TASK GOAL>
Please copy out the records that follow, word for word.

RECORD EXCERPTS>
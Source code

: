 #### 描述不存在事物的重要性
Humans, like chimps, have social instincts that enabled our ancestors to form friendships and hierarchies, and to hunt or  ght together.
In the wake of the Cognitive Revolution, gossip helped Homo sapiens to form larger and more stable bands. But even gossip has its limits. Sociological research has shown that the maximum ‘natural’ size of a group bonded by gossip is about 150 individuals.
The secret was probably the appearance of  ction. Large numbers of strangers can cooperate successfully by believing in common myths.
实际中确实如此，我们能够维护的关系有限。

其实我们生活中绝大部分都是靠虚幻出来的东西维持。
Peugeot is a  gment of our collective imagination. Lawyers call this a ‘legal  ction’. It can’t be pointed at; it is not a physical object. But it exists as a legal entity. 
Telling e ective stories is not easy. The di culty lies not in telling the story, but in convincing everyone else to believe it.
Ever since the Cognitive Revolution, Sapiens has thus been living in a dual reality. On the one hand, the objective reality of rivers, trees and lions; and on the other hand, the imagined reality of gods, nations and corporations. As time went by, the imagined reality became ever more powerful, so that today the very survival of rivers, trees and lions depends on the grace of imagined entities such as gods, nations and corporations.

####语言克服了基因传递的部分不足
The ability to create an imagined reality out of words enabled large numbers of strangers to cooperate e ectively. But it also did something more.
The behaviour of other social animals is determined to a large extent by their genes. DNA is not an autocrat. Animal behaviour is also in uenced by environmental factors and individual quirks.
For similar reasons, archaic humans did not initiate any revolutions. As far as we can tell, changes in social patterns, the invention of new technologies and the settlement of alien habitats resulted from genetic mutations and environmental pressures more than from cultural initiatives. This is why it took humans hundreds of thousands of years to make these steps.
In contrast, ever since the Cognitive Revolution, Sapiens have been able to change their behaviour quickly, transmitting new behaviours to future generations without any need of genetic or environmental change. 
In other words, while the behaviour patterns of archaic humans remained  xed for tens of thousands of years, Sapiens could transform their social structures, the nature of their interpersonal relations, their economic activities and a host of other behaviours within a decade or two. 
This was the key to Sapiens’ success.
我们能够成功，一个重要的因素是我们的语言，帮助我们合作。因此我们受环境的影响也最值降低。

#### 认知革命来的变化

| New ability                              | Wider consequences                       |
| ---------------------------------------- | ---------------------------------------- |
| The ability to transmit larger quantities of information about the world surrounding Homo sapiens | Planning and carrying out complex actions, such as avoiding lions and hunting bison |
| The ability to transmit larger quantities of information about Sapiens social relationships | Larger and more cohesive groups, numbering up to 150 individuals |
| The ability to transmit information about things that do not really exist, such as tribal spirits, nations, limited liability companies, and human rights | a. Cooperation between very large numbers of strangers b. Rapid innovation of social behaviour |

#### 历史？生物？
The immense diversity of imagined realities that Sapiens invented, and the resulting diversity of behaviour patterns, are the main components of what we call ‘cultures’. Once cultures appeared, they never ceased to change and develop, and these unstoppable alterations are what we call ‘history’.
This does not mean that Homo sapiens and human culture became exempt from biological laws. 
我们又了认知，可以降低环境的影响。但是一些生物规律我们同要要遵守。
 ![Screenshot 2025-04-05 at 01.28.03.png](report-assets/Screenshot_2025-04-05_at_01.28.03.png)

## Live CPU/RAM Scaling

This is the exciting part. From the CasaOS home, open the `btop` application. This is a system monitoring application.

YOUR RESPONSE>
Source code

: #### 描述不存在事物的重要性
Humans, like chimps, have social instincts that enabled our ancestors to form friendships and hierarchies, and to hunt or  ght together.
In the wake of the Cognitive Revolution, gossip helped Homo sapiens to form larger and more stable bands. But even gossip has its limits. Sociological research has shown that the maximum ‘natural’ size of a group bonded by gossip is about 150 individuals.
The secret was probably the appearance of  ction. Large numbers of strangers can cooperate successfully by believing in common myths.
实际中确实如此，我们能够维护的关系有限。

其实我们生活中绝大部分都是靠虚幻出来的东西维持。
Peugeot is a  gment of our collective imagination. Lawyers call this a ‘legal  ction’. It can’t be pointed at; it is not a physical object. But it exists as a legal entity. 
Telling e ective stories is not easy. The di culty lies not in telling the story, but in convincing everyone else to believe it.
Ever since the Cognitive Revolution, Sapiens has thus been living in a dual reality. On the one hand, the objective reality of rivers, trees and lions; and on the other hand, the imagined reality of gods, nations and corporations. As time went by, the imagined reality became ever more powerful, so that today the very survival of rivers, trees and lions depends on the grace of imagined entities such as gods, nations and corporations.

####语言克服了基因传递的部分不足
The ability to create an imagined reality out of words enabled large numbers of strangers to cooperate e ectively. But it also did something more.
The behaviour of other social animals is determined to a large extent by their genes. DNA is not an autocrat. Animal behaviour is also in uenced by environmental factors and individual quirks.
For similar reasons, archaic humans did not initiate any revolutions. As far as we can tell, changes in social patterns, the invention of new technologies and the settlement of alien habitats resulted from genetic mutations and environmental pressures more than from cultural initiatives. This is why it took humans hundreds of thousands of years to make these steps.
In contrast, ever since the Cognitive Revolution, Sapiens have been able to change their behaviour quickly, transmitting new behaviours to future generations without any need of genetic or environmental change. 
In other words, while the behaviour patterns of archaic humans remained  xed for tens of thousands of years, Sapiens could transform their social structures, the nature of their interpersonal relations, their economic activities and a host of other behaviours within a decade or two. 
This was the key to Sapiens’ success.
我们能够成功，一个重要的因素是我们的语言，帮助我们合作。因此我们受环境的影响也最值降低。

#### 认知革命来的变化

| New ability                              | Wider consequences                       |
| ---------------------------------------- | ---------------------------------------- |
| The ability to transmit larger quantities of information about the world surrounding Homo sapiens | Planning and carrying out complex actions, such as avoiding lions and hunting bison |
| The ability to transmit larger quantities of information about Sapiens social relationships | Larger and more cohesive groups, numbering up to 150 individuals |
| The ability to transmit information about things that do not really exist, such as tribal spirits, nations, limited liability companies, and human rights | a. Cooperation between very large numbers of strangers b. Rapid innovation of social behaviour |

#### 历史？生物？
The immense diversity of imagined realities that Sapiens invented, and the resulting diversity of behaviour patterns, are the main components of what we call ‘cultures’. Once cultures appeared, they never ceased to change and develop, and these unstoppable alterations are what we call ‘history’.
This does not mean that Homo sapiens and human culture became exempt from biological laws. 
我们又了认知，可以降低环境的影响。但是一些生物规律我们同要要遵守。
 ![Screenshot 2025-04-05 at 01.28.03.png](report-assets/Screenshot_2025-04-05_at_01.28.03.png)

## Live CPU/RAM Scaling

This is the exciting part. From the CasaOS home, open the `btop` application. This is a system monitoring application.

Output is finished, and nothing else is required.